» **What you need to do**: Select every line containing the word "Leung" from the material, and copy those lines.

----------

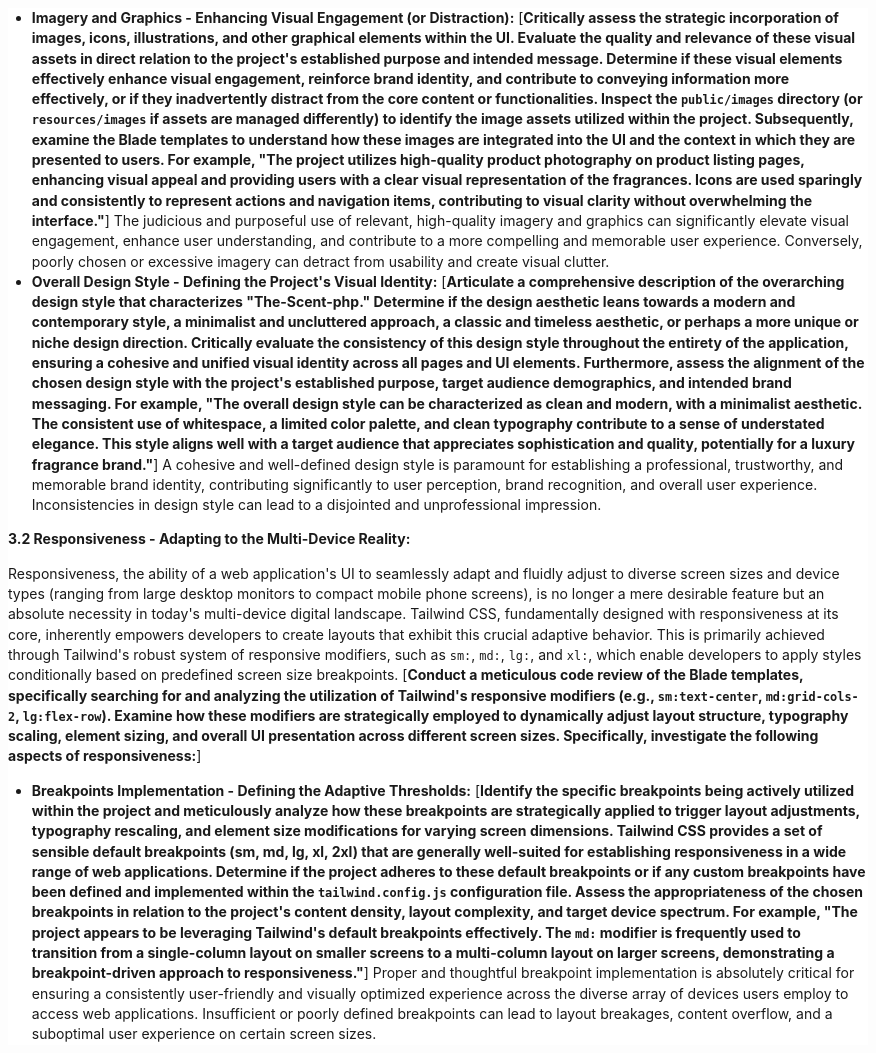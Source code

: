 * **Imagery and Graphics - Enhancing Visual Engagement (or Distraction):** [**Critically assess the strategic incorporation of images, icons, illustrations, and other graphical elements within the UI.  Evaluate the quality and relevance of these visual assets in direct relation to the project's established purpose and intended message.  Determine if these visual elements effectively enhance visual engagement, reinforce brand identity, and contribute to conveying information more effectively, or if they inadvertently distract from the core content or functionalities.  Inspect the `public/images` directory (or `resources/images` if assets are managed differently) to identify the image assets utilized within the project.  Subsequently, examine the Blade templates to understand how these images are integrated into the UI and the context in which they are presented to users.  For example, "The project utilizes high-quality product photography on product listing pages, enhancing visual appeal and providing users with a clear visual representation of the fragrances.  Icons are used sparingly and consistently to represent actions and navigation items, contributing to visual clarity without overwhelming the interface."**]  The judicious and purposeful use of relevant, high-quality imagery and graphics can significantly elevate visual engagement, enhance user understanding, and contribute to a more compelling and memorable user experience. Conversely, poorly chosen or excessive imagery can detract from usability and create visual clutter.
* **Overall Design Style - Defining the Project's Visual Identity:** [**Articulate a comprehensive description of the overarching design style that characterizes "The-Scent-php."  Determine if the design aesthetic leans towards a modern and contemporary style, a minimalist and uncluttered approach, a classic and timeless aesthetic, or perhaps a more unique or niche design direction.  Critically evaluate the consistency of this design style throughout the entirety of the application, ensuring a cohesive and unified visual identity across all pages and UI elements.  Furthermore, assess the alignment of the chosen design style with the project's established purpose, target audience demographics, and intended brand messaging.  For example, "The overall design style can be characterized as clean and modern, with a minimalist aesthetic. The consistent use of whitespace, a limited color palette, and clean typography contribute to a sense of understated elegance. This style aligns well with a target audience that appreciates sophistication and quality, potentially for a luxury fragrance brand."**]  A cohesive and well-defined design style is paramount for establishing a professional, trustworthy, and memorable brand identity, contributing significantly to user perception, brand recognition, and overall user experience.  Inconsistencies in design style can lead to a disjointed and unprofessional impression.

**3.2 Responsiveness - Adapting to the Multi-Device Reality:**

Responsiveness, the ability of a web application's UI to seamlessly adapt and fluidly adjust to diverse screen sizes and device types (ranging from large desktop monitors to compact mobile phone screens), is no longer a mere desirable feature but an absolute necessity in today's multi-device digital landscape.  Tailwind CSS, fundamentally designed with responsiveness at its core, inherently empowers developers to create layouts that exhibit this crucial adaptive behavior.  This is primarily achieved through Tailwind's robust system of responsive modifiers, such as `sm:`, `md:`, `lg:`, and `xl:`, which enable developers to apply styles conditionally based on predefined screen size breakpoints.  [**Conduct a meticulous code review of the Blade templates, specifically searching for and analyzing the utilization of Tailwind's responsive modifiers (e.g., `sm:text-center`, `md:grid-cols-2`, `lg:flex-row`).  Examine how these modifiers are strategically employed to dynamically adjust layout structure, typography scaling, element sizing, and overall UI presentation across different screen sizes.  Specifically, investigate the following aspects of responsiveness:**]

* **Breakpoints Implementation - Defining the Adaptive Thresholds:** [**Identify the specific breakpoints being actively utilized within the project and meticulously analyze how these breakpoints are strategically applied to trigger layout adjustments, typography rescaling, and element size modifications for varying screen dimensions.  Tailwind CSS provides a set of sensible default breakpoints (sm, md, lg, xl, 2xl) that are generally well-suited for establishing responsiveness in a wide range of web applications.  Determine if the project adheres to these default breakpoints or if any custom breakpoints have been defined and implemented within the `tailwind.config.js` configuration file.  Assess the appropriateness of the chosen breakpoints in relation to the project's content density, layout complexity, and target device spectrum.  For example, "The project appears to be leveraging Tailwind's default breakpoints effectively.  The `md:` modifier is frequently used to transition from a single-column layout on smaller screens to a multi-column layout on larger screens, demonstrating a breakpoint-driven approach to responsiveness."**]  Proper and thoughtful breakpoint implementation is absolutely critical for ensuring a consistently user-friendly and visually optimized experience across the diverse array of devices users employ to access web applications.  Insufficient or poorly defined breakpoints can lead to layout breakages, content overflow, and a suboptimal user experience on certain screen sizes.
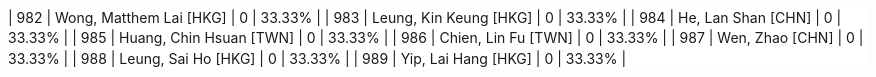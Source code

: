 |  982  | Wong, Matthem Lai [HKG] |  0 |  33.33% |
|  983  | Leung, Kin Keung [HKG] |  0 |  33.33% |
|  984  | He, Lan Shan [CHN] |  0 |  33.33% |
|  985  | Huang, Chin Hsuan [TWN] |  0 |  33.33% |
|  986  | Chien, Lin Fu [TWN] |  0 |  33.33% |
|  987  | Wen, Zhao [CHN] |  0 |  33.33% |
|  988  | Leung, Sai Ho [HKG] |  0 |  33.33% |
|  989  | Yip, Lai Hang [HKG] |  0 |  33.33% |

----------

» **Solved exercise**:
|  983  | Leung, Kin Keung [HKG] |  0 |  33.33% |
|  988  | Leung, Sai Ho [HKG] |  0 |  33.33% |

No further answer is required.